Just think of the drivers that didn't make or were cut from the team, they don't even have a chance to race. Is that fair/moral? What about the morals around getting a drive on an F1 team, it is alot easier if the driver brings money. It is a business and team orders play a part.
Business and moral should not be mutually exclusive. IMO it can't, or should not be, only about results. What is the only objective way of being able to tell the right time to help one driver? When the difference between them is 10, 20, 30 points? Maybe in the last 3, 4, 5 races? There's really no fair way of deciding unless No. 2 has no mathematical chance. After all, all results count for a driver, races won, races won against his teammate, etc., not only WDCs (for example, maybe Massa's slump is somewhat a result of Ferrari's neglect towards this idea).
And contracts can be immoral too. Even when Massa had to sign a contract where it says he's No. 2 (which is probably the case), that does not make it right to make such a contract.

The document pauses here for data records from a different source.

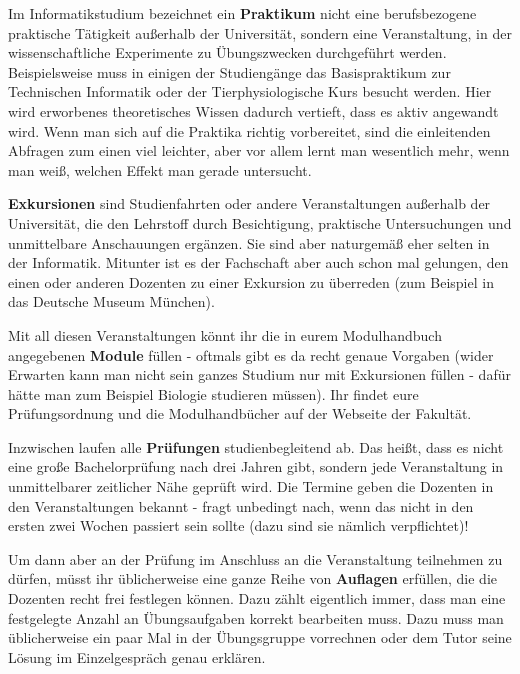 \enlargethispage{10pt}
Im Informatikstudium bezeichnet ein \textbf{Praktikum} nicht eine
  berufsbezogene praktische Tätigkeit außerhalb der Universität,
  sondern eine Veranstaltung, in der wissenschaftliche Experimente zu
  Übungszwecken durchgeführt werden.  Beispielsweise muss in einigen der 
  Studiengänge das Basispraktikum zur Technischen Informatik oder der 
  Tierphysiologische Kurs besucht werden.  Hier wird erworbenes theoretisches 
  Wissen dadurch vertieft, dass es aktiv angewandt wird. Wenn man sich auf die 
  Praktika richtig vorbereitet, sind die einleitenden Abfragen zum einen viel 
  leichter, aber vor allem lernt man wesentlich mehr, wenn man weiß, welchen 
  Effekt man gerade untersucht.

\textbf{Exkursionen} sind Studienfahrten oder andere Veranstaltungen
  außerhalb der Universität, die den Lehrstoff durch Besichtigung,
  praktische Untersuchungen und unmittelbare Anschauungen ergänzen.
  Sie sind aber naturgemäß eher selten in der Informatik. Mitunter ist es
  der Fachschaft aber auch schon mal gelungen, den einen oder anderen Dozenten 
  zu einer Exkursion zu überreden (zum Beispiel in das Deutsche Museum 
  München).

\bigskip


Mit all diesen Veranstaltungen könnt ihr die in eurem Modulhandbuch angegebenen 
\textbf{Module} füllen - oftmals gibt es da recht genaue Vorgaben (wider 
Erwarten kann man nicht sein ganzes Studium nur mit Exkursionen füllen - dafür 
hätte man zum Beispiel Biologie studieren müssen). Ihr findet eure 
Prüfungsordnung und die Modulhandbücher auf der Webseite der Fakultät.

Inzwischen laufen alle \textbf{Prüfungen} studienbegleitend ab. Das heißt, dass 
es nicht eine große Bachelorprüfung nach drei Jahren gibt, sondern jede 
Veranstaltung in unmittelbarer zeitlicher Nähe geprüft wird. Die Termine geben 
die Dozenten in den Veranstaltungen bekannt - fragt unbedingt nach, wenn das 
nicht in den ersten zwei Wochen passiert sein sollte (dazu sind sie nämlich 
verpflichtet)!

Um dann aber an der Prüfung im Anschluss an die Veranstaltung teilnehmen zu 
dürfen, müsst ihr üblicherweise eine ganze Reihe von \textbf{Auflagen} 
erfüllen, die die Dozenten recht frei festlegen können. Dazu zählt eigentlich 
immer, dass man eine festgelegte Anzahl an Übungsaufgaben korrekt bearbeiten 
muss. Dazu muss man üblicherweise ein paar Mal in der Übungsgruppe vorrechnen oder 
dem Tutor seine Lösung im Einzelgespräch genau erklären.

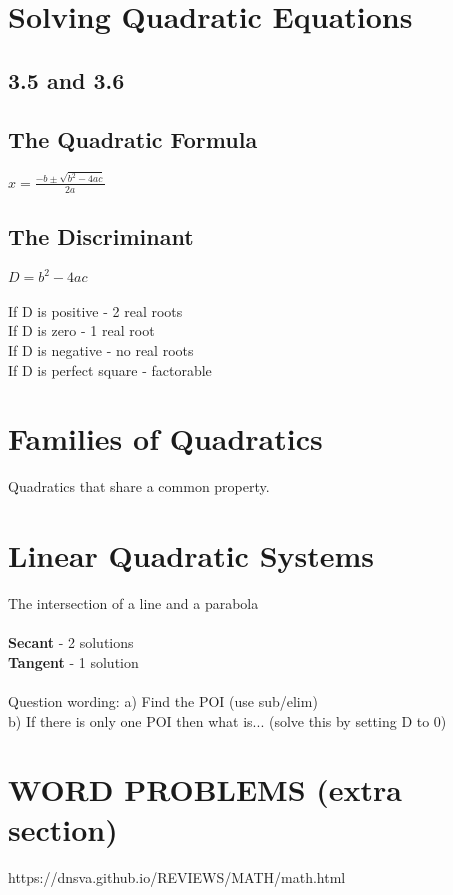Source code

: \documentclass{article}
\begin{document}

\section{Solving Quadratic Equations}

\subsection*{3.5 and 3.6}

\subsection*{The Quadratic Formula}
$x=\frac{-b\pm\sqrt{b^2-4ac}}{2a}$

\subsection*{The Discriminant}
$D = b^2-4ac$\\\\
\noindent
If D is positive - 2 real roots\\
If D is zero - 1 real root\\
If D is negative - no real roots\\
If D is perfect square - factorable\\



\section{Families of Quadratics}
Quadratics that share a common property.


\section{Linear Quadratic Systems}
The intersection of a line and a parabola\\\\

\textbf{Secant} - 2 solutions\\
\textbf{Tangent} - 1 solution\\\\

Question wording: 
a) Find the POI (use sub/elim)\\
b) If there is only one POI then what is... (solve this by setting D to 0)\\

\section{WORD PROBLEMS (extra section)}

https://dnsva.github.io/REVIEWS/MATH/math.html


\end{document}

Finally, it's not only morals vis a vis a driver I am talking about, but vis-a-vis the sport and spectators (i.e., you and me). If, as a spectator, you pay for a seat to watch a car race (to me that is mostly car to car fights, so overtaking attempts, blocks, etc.), is it ethical for a team to tamper with this very essence of motor racing? Isn't this similar to fixing a boxing fight? A football, a tenis match? Of course, if you just open the newspaper at the end of the season and are happy that your favourite team, driver won (even if that means, for example, that they asked another driver to crash), then this whole line of reasoning is irrelevant.